At the same time, creative people, even admirably busy ones, almost always put most of their actualwork-work nearer to Deadline Eve than to project initiation. I do it. Think. Get coffee. Think. Get panicky. Freak. Execute. That, too, is tradition.
So, if we all just agree that, today, technology lets us collaborate, create and execute far faster than those 80s-era agency structures can -- the ones where 90% of the creative portion of the effort happens in the last 72, 48, 12 or 4 hours anyway -- well, let's just go ahead and move that hunk of time closer to project's initiation.
Like, all the way closer.
Here in flyover land -- essentially advertising's nowhere -- speed is a requirement. We have to be faster to compete with bigger agencies. But it turns out the positive effects of this reality have piled up for us. So we've made it the rule. Or rather, the basis of our guiding principles, which we use to go about undoing all that excellent account training I mentioned.
Principle 1: The less time it's in our shop, the more profitable the effort. Seems strange to say in an industry with billable hours as a standard. But we've had projects that have celebrated birthdays. Not one of them has been profitable. Bill to a quote, deliver value, execute, delight your client.

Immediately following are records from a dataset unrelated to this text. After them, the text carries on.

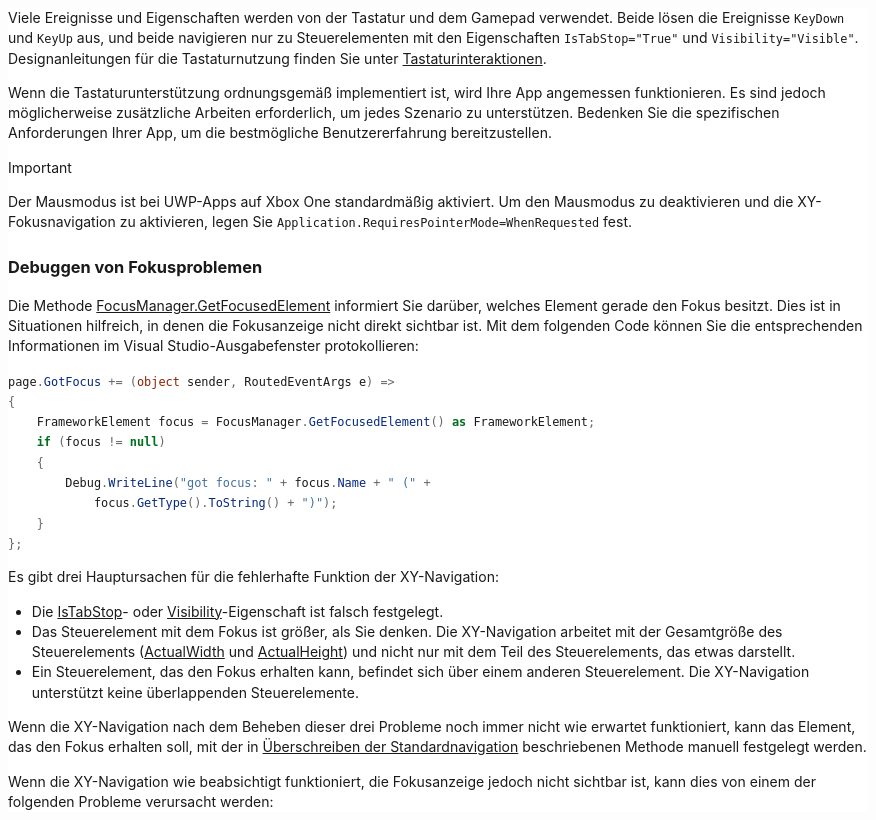 Viele Ereignisse und Eigenschaften werden von der Tastatur und dem Gamepad verwendet. Beide lösen die Ereignisse `KeyDown` und `KeyUp` aus, und beide navigieren nur zu Steuerelementen mit den Eigenschaften `IsTabStop="True"` und `Visibility="Visible"`. Designanleitungen für die Tastaturnutzung finden Sie unter [Tastaturinteraktionen](../input/keyboard-interactions.md).

Wenn die Tastaturunterstützung ordnungsgemäß implementiert ist, wird Ihre App angemessen funktionieren. Es sind jedoch möglicherweise zusätzliche Arbeiten erforderlich, um jedes Szenario zu unterstützen. Bedenken Sie die spezifischen Anforderungen Ihrer App, um die bestmögliche Benutzererfahrung bereitzustellen.

> [!IMPORTANT]
> Der Mausmodus ist bei UWP-Apps auf Xbox One standardmäßig aktiviert. Um den Mausmodus zu deaktivieren und die XY-Fokusnavigation zu aktivieren, legen Sie `Application.RequiresPointerMode=WhenRequested` fest.

### <a name="debugging-focus-issues"></a>Debuggen von Fokusproblemen

Die Methode [FocusManager.GetFocusedElement](https://msdn.microsoft.com/library/windows/apps/windows.ui.xaml.input.focusmanager.getfocusedelement.aspx) informiert Sie darüber, welches Element gerade den Fokus besitzt. Dies ist in Situationen hilfreich, in denen die Fokusanzeige nicht direkt sichtbar ist. Mit dem folgenden Code können Sie die entsprechenden Informationen im Visual Studio-Ausgabefenster protokollieren:

```csharp
page.GotFocus += (object sender, RoutedEventArgs e) =>
{
    FrameworkElement focus = FocusManager.GetFocusedElement() as FrameworkElement;
    if (focus != null)
    {
        Debug.WriteLine("got focus: " + focus.Name + " (" +
            focus.GetType().ToString() + ")");
    }
};
```

Es gibt drei Hauptursachen für die fehlerhafte Funktion der XY-Navigation:

* Die [IsTabStop](https://msdn.microsoft.com/library/windows/apps/windows.ui.xaml.controls.control.istabstop.aspx)- oder [Visibility](https://msdn.microsoft.com/library/windows/apps/windows.ui.xaml.uielement.visibility.aspx)-Eigenschaft ist falsch festgelegt.
* Das Steuerelement mit dem Fokus ist größer, als Sie denken. Die XY-Navigation arbeitet mit der Gesamtgröße des Steuerelements ([ActualWidth](https://msdn.microsoft.com/library/windows/apps/windows.ui.xaml.frameworkelement.actualwidth.aspx) und [ActualHeight](https://msdn.microsoft.com/library/windows/apps/windows.ui.xaml.frameworkelement.actualheight.aspx)) und nicht nur mit dem Teil des Steuerelements, das etwas darstellt.
* Ein Steuerelement, das den Fokus erhalten kann, befindet sich über einem anderen Steuerelement. Die XY-Navigation unterstützt keine überlappenden Steuerelemente.

Wenn die XY-Navigation nach dem Beheben dieser drei Probleme noch immer nicht wie erwartet funktioniert, kann das Element, das den Fokus erhalten soll, mit der in [Überschreiben der Standardnavigation](#overriding-the-default-navigation) beschriebenen Methode manuell festgelegt werden.

Wenn die XY-Navigation wie beabsichtigt funktioniert, die Fokusanzeige jedoch nicht sichtbar ist, kann dies von einem der folgenden Probleme verursacht werden:
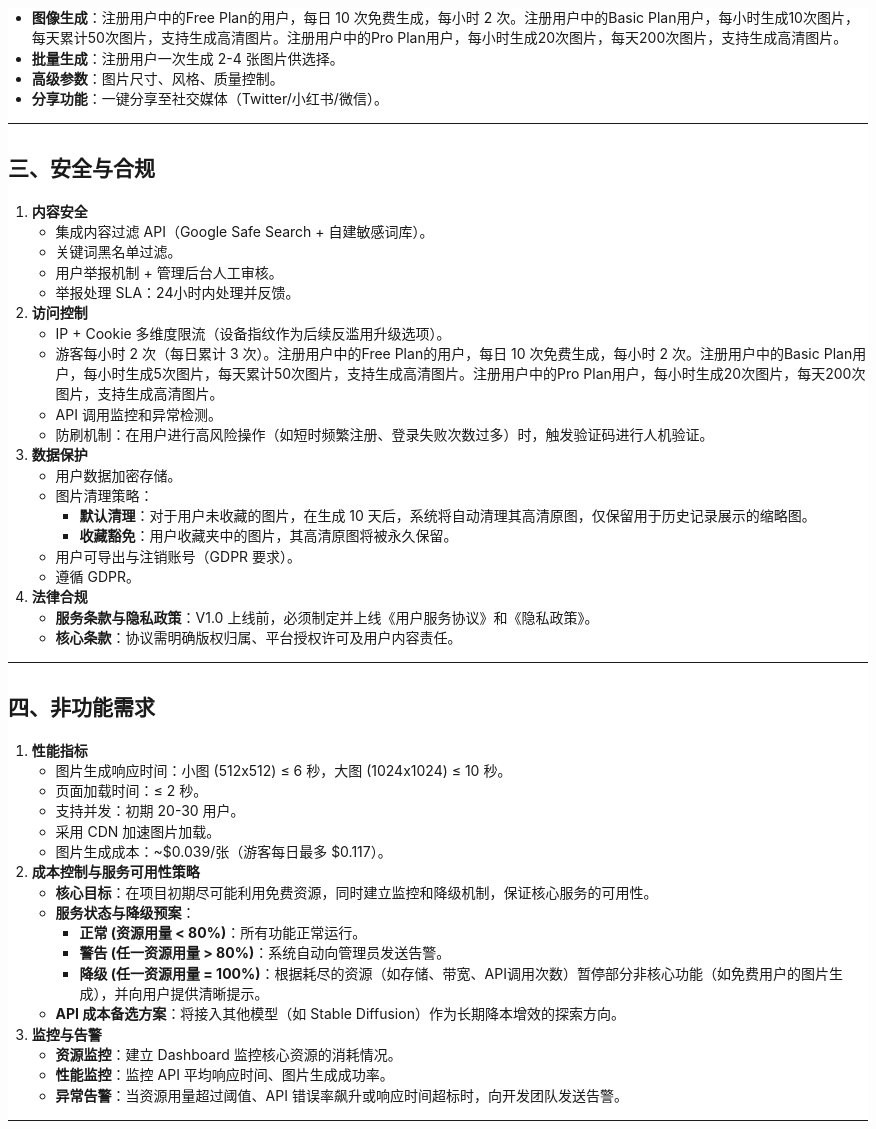 * **图像生成**：注册用户中的Free Plan的用户，每日 10 次免费生成，每小时 2 次。注册用户中的Basic Plan用户，每小时生成10次图片，每天累计50次图片，支持生成高清图片。注册用户中的Pro Plan用户，每小时生成20次图片，每天200次图片，支持生成高清图片。  
* **批量生成**：注册用户一次生成 2-4 张图片供选择。  
* **高级参数**：图片尺寸、风格、质量控制。  
* **分享功能**：一键分享至社交媒体（Twitter/小红书/微信）。

---

## **三、安全与合规**

1. **内容安全**  
   * 集成内容过滤 API（Google Safe Search \+ 自建敏感词库）。  
   * 关键词黑名单过滤。  
   * 用户举报机制 \+ 管理后台人工审核。  
   * 举报处理 SLA：24小时内处理并反馈。  
2. **访问控制**  
   * IP \+ Cookie 多维度限流（设备指纹作为后续反滥用升级选项）。  
   * 游客每小时 2 次（每日累计 3 次）。注册用户中的Free Plan的用户，每日 10 次免费生成，每小时 2 次。注册用户中的Basic Plan用户，每小时生成5次图片，每天累计50次图片，支持生成高清图片。注册用户中的Pro Plan用户，每小时生成20次图片，每天200次图片，支持生成高清图片。  
   * API 调用监控和异常检测。  
   * 防刷机制：在用户进行高风险操作（如短时频繁注册、登录失败次数过多）时，触发验证码进行人机验证。  
3. **数据保护**  
   * 用户数据加密存储。  
   * 图片清理策略：  
     * **默认清理**：对于用户未收藏的图片，在生成 10 天后，系统将自动清理其高清原图，仅保留用于历史记录展示的缩略图。  
     * **收藏豁免**：用户收藏夹中的图片，其高清原图将被永久保留。  
   * 用户可导出与注销账号（GDPR 要求）。  
   * 遵循 GDPR。  
4. **法律合规**  
   * **服务条款与隐私政策**：V1.0 上线前，必须制定并上线《用户服务协议》和《隐私政策》。  
   * **核心条款**：协议需明确版权归属、平台授权许可及用户内容责任。

---

## **四、非功能需求**

1. **性能指标**  
   * 图片生成响应时间：小图 (512x512) ≤ 6 秒，大图 (1024x1024) ≤ 10 秒。  
   * 页面加载时间：≤ 2 秒。  
   * 支持并发：初期 20-30 用户。  
   * 采用 CDN 加速图片加载。  
   * 图片生成成本：~$0.039/张（游客每日最多 $0.117）。  
2. **成本控制与服务可用性策略**  
   * **核心目标**：在项目初期尽可能利用免费资源，同时建立监控和降级机制，保证核心服务的可用性。  
   * **服务状态与降级预案**：  
     * **正常 (资源用量 \< 80%)**：所有功能正常运行。  
     * **警告 (任一资源用量 \> 80%)**：系统自动向管理员发送告警。  
     * **降级 (任一资源用量 \= 100%)**：根据耗尽的资源（如存储、带宽、API调用次数）暂停部分非核心功能（如免费用户的图片生成），并向用户提供清晰提示。  
   * **API 成本备选方案**：将接入其他模型（如 Stable Diffusion）作为长期降本增效的探索方向。  
3. **监控与告警**  
   * **资源监控**：建立 Dashboard 监控核心资源的消耗情况。  
   * **性能监控**：监控 API 平均响应时间、图片生成成功率。  
   * **异常告警**：当资源用量超过阈值、API 错误率飙升或响应时间超标时，向开发团队发送告警。

---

Repeat.
Principle 2: Speed reduces mootness. If we develop concepts before market conditions render the brief moot, it decreases the chances that the effort will die of irrelevance in six months because a client's competitor moved faster. Yet, some agencies act like clients' competitors never change. They do.
Principle 3: Speed helps your client-side partner be indispensable to her organization.Speed tends to delight her project team; executional alacrity helps that lead person keep (and excel in) her job, be assigned more things to execute, and (hell yes), make more work for us. Yet, culturally, agencies are full of creatives who think the client is the enemy. They're not.
Principle 4: Speed lets you avoid second-guessing a thing to oblivion. Almost all our most interesting projects could have been easily killed by a lot of debate. Creative inventions are always fragile, and proper scrutiny should kill the weakest -- absolutely. But you can always construct an argument that can kill even the most awesome ideas. Speed just reduces that opportunity. And yet, some agency creatives talk about working for months on things that are never produced. Somebody pays for that wasted effort.
Principle 5: Executing the fresh beats the hell out of executing the stale. I personally have the attention span of an Irish Setter. I'm easily bored, and always ready for the next thing -- a lot of creative people are. Execute before our minds wander. Executing ideas in the energy-glow of spontaneity, newness, and invention is, frankly, more fun. You can usually see it in the results. What was I saying? Oh…
Principle 6: Speed lets you collaborate with your client earlier. Speed makes you be decisive. Speed lets you be well on your way before another agency can get the job opened.
This may seem anti-creative to some. But I can report that nearly every really unusual, innovative or award-winning idea we've created over the last few years has coalesced within hours of setting our minds to it. The speed can be breathtaking, but the results can be, too.